Entries taken from a collection
┄┄┄┄┄┄┄┄┄┄┄┄┄┄┄┄┄┄┄┄

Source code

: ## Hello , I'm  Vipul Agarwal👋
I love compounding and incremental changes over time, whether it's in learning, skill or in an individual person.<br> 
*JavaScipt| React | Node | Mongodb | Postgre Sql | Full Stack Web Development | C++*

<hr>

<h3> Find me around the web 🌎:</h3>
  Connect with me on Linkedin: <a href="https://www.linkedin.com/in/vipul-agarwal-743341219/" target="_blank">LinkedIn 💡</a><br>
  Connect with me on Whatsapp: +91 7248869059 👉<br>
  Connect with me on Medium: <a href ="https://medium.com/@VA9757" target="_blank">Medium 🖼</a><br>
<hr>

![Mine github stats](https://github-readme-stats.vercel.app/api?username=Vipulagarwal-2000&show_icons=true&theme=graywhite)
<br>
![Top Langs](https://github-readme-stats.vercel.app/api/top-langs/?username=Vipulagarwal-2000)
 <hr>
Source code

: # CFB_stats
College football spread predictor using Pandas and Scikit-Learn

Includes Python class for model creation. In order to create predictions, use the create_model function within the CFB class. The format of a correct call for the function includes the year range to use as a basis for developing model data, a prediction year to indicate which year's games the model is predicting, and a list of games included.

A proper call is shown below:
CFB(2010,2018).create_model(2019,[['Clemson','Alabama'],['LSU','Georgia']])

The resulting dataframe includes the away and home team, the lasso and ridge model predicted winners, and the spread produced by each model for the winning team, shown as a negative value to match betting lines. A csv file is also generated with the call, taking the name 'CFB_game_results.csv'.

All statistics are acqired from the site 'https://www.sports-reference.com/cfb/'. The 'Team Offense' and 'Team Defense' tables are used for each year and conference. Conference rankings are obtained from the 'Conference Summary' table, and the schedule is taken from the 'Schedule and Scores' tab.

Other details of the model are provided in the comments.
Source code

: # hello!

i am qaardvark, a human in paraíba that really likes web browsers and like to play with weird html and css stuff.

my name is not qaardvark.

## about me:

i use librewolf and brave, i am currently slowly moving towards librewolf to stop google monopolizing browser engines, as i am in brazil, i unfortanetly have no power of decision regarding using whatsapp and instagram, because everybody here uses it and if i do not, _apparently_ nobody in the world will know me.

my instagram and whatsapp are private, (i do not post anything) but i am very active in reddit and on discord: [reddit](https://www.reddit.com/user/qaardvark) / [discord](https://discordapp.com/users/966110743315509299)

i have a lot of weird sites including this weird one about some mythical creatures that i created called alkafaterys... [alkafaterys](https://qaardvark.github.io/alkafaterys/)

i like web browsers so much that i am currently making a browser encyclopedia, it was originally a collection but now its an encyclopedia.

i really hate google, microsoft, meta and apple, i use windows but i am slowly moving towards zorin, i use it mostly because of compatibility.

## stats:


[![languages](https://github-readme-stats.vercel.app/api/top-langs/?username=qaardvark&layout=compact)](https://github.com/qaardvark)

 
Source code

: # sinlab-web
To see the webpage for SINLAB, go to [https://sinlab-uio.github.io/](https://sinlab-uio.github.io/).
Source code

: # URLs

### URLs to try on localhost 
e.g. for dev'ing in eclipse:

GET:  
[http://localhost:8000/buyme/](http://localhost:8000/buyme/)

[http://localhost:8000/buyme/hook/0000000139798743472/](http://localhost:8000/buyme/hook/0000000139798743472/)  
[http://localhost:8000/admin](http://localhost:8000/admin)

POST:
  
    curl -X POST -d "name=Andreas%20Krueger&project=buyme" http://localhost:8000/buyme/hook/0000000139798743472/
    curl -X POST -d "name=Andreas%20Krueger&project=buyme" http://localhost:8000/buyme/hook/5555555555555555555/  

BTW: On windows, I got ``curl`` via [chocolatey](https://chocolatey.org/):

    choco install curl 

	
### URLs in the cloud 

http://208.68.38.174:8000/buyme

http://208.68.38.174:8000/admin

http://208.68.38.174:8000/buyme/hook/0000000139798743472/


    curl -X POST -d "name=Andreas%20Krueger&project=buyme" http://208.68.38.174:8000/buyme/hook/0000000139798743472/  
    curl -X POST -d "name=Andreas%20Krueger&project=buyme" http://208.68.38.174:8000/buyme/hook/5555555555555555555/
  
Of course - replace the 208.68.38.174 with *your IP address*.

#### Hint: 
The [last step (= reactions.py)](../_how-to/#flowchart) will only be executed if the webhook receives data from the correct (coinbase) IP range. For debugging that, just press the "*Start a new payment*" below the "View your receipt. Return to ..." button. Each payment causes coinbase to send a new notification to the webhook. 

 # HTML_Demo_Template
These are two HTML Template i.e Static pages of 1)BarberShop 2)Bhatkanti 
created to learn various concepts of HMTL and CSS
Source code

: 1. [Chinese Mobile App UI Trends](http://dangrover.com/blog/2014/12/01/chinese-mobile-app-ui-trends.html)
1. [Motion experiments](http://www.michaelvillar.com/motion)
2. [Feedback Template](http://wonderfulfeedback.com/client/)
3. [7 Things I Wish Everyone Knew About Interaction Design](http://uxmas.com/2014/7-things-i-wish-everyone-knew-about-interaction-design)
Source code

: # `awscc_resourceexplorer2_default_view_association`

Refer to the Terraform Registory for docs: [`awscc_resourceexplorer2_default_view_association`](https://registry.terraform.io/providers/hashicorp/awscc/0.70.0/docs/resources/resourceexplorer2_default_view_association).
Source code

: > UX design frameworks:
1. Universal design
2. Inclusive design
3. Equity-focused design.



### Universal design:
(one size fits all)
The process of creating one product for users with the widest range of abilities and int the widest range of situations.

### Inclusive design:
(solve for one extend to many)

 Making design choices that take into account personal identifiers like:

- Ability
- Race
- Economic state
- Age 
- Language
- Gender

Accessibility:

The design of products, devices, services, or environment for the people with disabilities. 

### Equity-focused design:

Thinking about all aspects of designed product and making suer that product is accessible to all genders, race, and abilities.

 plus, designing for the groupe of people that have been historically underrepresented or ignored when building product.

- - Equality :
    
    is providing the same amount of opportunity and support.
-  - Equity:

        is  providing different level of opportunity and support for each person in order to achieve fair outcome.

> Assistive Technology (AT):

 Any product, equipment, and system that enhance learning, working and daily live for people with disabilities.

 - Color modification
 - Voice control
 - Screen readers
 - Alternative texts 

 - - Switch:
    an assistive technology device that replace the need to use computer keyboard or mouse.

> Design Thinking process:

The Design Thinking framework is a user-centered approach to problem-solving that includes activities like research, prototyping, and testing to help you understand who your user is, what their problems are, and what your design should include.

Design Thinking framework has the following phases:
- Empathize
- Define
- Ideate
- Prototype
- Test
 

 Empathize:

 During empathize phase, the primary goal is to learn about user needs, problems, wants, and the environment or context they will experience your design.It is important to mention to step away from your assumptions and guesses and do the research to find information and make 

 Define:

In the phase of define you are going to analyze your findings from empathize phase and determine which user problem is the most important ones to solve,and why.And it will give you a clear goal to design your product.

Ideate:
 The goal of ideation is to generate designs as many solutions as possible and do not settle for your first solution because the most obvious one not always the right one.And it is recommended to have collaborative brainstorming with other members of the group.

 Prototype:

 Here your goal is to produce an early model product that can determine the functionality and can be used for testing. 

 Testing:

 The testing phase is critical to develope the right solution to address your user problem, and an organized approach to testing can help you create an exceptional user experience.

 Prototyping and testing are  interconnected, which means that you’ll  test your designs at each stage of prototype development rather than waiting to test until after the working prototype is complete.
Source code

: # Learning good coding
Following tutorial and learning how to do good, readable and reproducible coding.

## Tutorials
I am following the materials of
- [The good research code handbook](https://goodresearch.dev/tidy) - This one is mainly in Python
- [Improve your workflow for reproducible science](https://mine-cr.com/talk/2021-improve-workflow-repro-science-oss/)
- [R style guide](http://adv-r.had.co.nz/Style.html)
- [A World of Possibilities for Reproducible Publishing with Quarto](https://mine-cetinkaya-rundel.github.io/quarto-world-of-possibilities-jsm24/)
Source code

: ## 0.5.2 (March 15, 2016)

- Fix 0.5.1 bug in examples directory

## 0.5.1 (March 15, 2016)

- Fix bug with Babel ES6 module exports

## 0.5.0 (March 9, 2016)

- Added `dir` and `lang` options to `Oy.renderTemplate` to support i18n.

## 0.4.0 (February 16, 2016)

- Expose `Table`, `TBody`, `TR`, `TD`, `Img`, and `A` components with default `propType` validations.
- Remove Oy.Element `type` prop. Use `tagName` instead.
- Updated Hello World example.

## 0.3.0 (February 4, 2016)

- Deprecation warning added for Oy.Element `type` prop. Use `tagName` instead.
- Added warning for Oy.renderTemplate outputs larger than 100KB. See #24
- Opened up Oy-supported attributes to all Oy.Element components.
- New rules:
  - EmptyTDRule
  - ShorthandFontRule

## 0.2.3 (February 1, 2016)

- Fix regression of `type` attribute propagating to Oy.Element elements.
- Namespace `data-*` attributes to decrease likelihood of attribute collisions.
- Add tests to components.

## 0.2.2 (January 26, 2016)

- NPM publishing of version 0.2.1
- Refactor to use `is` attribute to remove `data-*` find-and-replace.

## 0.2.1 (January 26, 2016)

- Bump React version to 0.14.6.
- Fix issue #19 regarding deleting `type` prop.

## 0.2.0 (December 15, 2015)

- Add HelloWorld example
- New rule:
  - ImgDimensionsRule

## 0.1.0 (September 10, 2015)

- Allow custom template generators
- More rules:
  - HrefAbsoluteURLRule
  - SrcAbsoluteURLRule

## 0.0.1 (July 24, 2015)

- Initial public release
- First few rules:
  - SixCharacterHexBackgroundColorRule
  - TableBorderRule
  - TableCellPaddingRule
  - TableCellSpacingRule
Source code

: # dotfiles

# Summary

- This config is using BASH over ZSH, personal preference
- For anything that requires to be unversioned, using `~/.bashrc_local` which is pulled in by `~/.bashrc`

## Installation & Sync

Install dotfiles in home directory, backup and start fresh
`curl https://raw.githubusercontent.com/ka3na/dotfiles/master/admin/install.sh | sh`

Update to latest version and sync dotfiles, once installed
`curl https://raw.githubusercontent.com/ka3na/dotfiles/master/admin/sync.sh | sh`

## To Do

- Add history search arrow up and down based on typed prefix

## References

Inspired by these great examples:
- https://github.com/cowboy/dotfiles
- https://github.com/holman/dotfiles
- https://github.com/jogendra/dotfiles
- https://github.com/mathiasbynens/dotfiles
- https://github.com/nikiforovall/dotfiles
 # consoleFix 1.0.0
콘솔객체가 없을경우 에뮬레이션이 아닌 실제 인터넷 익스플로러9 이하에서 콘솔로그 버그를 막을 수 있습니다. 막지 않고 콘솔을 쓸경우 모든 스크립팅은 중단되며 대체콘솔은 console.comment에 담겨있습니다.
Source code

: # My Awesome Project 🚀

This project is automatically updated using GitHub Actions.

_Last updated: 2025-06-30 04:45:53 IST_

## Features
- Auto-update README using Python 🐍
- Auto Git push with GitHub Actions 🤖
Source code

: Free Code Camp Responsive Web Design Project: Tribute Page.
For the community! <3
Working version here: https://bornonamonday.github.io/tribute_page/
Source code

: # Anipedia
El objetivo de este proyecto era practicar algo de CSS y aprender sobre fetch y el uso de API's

┄┄┄┄┄┄┄┄┄┄┄┄┄┄┄┄┄┄┄┄

WORK TO BE COMPLETED. Look through the entries above. Copy out every line holding the word "components".

RESPONSE AREA.
- Expose `Table`, `TBody`, `TR`, `TD`, `Img`, and `A` components with default `propType` validations.
- Opened up Oy-supported attributes to all Oy.Element components.
- Add tests to components.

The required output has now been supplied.